Министр культуры ЛССР: в советское время "губили" латышские ценности
Владимир Ильич Каупуж примечателен не только тем, что был министром–долгожителем. Он руководил минкультом 24 года — с 1962 по 1986 год, но в высших "культурных" кругах он был еще и редким специалистом, имеющим профильное образование — играл на 5 музыкальных инструментах, окончил консерваторию, 5 лет руководил латвийской Оперой с (57–го по 62–й год)…
— В 62–м намечалось строительство трех крупномасштабных объектов, которые в Латвии установило советское правительство за успехи в проведении декады искусства в Москве, — вспоминает Владимир Ильич. — Это киностудия — лучшие комплексы кинопроизводства в Северной Европе и Скандинавии, театр “Дайлес” — первое здание, которое получил профессиональный латышский театр (Опера ведь строилась как театр немецкий, Национальный театр — как русский). Третий объект — горбиблиотека по разным причинам не случился в Латвии по сей день.
— Чем же так отличились в Москве?
— В СССР было принято устраивать декады национального искусства. Это было хорошим стимулом для республик: во–первых, творчески все активно готовились себя показать, во–вторых, там раздавали разного рода поощрения.

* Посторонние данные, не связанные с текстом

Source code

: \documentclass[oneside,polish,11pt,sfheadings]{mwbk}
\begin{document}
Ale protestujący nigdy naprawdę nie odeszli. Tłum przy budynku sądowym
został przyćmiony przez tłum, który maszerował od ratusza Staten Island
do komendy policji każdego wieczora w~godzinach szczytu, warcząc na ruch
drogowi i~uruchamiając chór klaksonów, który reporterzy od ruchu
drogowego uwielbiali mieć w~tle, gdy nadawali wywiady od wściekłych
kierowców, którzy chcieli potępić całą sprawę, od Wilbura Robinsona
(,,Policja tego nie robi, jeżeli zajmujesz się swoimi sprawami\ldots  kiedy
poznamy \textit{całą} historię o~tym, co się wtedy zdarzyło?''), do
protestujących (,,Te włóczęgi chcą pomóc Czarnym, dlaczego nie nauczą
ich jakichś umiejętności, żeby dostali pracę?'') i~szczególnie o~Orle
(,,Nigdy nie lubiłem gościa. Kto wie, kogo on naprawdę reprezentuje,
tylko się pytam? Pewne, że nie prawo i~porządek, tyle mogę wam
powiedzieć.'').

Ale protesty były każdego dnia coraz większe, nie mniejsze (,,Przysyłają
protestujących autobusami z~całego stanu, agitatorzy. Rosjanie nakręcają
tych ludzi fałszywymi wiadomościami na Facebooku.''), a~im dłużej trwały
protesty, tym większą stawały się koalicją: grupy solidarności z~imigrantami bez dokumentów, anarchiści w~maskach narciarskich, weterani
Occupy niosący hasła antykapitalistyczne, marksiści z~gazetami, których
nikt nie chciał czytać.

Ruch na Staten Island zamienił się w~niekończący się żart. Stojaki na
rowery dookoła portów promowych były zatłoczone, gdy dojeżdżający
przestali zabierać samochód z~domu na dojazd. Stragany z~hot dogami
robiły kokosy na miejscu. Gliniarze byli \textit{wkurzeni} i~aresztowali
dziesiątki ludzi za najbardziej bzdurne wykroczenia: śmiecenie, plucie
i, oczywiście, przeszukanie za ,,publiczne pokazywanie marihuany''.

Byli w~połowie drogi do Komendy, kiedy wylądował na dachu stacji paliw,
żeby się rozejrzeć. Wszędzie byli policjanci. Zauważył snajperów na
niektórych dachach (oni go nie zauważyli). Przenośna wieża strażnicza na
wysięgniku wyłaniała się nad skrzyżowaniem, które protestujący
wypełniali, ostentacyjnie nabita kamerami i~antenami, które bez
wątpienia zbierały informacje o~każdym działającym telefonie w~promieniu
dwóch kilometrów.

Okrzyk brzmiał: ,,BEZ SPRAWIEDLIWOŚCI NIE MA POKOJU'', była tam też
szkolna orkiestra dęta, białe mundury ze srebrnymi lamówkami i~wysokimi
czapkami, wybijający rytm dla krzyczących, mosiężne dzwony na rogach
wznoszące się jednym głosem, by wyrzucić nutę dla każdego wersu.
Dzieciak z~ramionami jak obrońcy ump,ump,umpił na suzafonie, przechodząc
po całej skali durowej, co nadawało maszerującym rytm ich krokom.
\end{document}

Разрешали увеличивать зарплаты, вручали ордена, звания, выдавали "добро" на строительство разных объектов. Туда выезжали все творческие силы — все ведущие театры, опера, симфонический оркестр, писатели… Театры представляли мировую классику (в том числе русскую), латышскую, современные латышские пьесы.
— Праздники песни и танца тоже были вашей вотчиной — трудно давались? Сейчас говорят, что их запрещали.
— Факты говорят обратное. Судите сами: война закончилась в 45–м, а уже в 48–м Латвия отмечала 75–летие со дня первого Праздника песни. Еще не зажили раны, а уже был огромнейшее торжество. Для него композитор Петер Барисон написал произведение "День большой настал для песни", которое до сегодняшнего дня открывает Праздник песни. В ранге министра за 24 года я провел шесть Праздников песни, включая его 100–летний юбилей в 1973 году, к которому был создан мемориал в Петровском парке. Причем в буржуазное время не было праздников танца — только песни, и только в 48–м году появился Праздник песни и танца, как мы его знаем сегодня.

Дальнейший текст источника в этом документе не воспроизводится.